[Available data — start]

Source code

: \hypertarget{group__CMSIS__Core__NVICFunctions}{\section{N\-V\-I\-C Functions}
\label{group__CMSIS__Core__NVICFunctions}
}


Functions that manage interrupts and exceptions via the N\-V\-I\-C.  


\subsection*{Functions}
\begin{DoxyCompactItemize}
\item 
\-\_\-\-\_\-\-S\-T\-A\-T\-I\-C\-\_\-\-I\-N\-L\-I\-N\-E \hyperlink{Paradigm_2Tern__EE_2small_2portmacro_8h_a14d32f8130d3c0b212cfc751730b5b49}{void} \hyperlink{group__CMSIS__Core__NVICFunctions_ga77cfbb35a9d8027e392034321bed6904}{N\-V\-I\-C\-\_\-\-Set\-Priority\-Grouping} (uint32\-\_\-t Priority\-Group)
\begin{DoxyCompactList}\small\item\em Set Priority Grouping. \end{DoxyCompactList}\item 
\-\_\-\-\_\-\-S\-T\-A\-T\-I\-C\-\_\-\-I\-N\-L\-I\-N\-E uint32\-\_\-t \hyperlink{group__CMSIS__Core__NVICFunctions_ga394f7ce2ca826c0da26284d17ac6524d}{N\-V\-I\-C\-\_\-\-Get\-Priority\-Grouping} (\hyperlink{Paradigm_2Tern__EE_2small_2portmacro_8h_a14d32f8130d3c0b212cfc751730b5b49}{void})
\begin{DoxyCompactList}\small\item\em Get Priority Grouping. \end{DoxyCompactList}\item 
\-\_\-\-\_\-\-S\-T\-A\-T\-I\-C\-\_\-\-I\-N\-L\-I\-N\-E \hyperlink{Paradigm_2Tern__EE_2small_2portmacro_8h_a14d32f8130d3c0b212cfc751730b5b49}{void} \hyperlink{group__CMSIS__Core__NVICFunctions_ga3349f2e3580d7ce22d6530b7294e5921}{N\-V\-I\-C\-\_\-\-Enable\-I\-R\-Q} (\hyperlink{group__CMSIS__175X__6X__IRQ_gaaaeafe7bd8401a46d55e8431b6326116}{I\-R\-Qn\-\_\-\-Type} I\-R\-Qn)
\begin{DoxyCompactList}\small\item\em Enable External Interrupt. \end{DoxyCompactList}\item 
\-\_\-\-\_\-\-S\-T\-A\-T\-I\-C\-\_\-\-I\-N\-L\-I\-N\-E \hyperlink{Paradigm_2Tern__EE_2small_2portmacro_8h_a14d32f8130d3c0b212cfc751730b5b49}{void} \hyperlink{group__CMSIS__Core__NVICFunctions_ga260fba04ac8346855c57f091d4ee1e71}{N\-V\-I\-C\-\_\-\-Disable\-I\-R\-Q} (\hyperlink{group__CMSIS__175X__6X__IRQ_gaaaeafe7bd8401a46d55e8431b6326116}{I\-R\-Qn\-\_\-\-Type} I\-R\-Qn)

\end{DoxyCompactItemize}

[Available data — finish]

◆ Your assignment
Using the entries above, find all lines with "DoxyCompactItemize". Copy them.

◆ Task output
\begin{DoxyCompactItemize}
\end{DoxyCompactItemize}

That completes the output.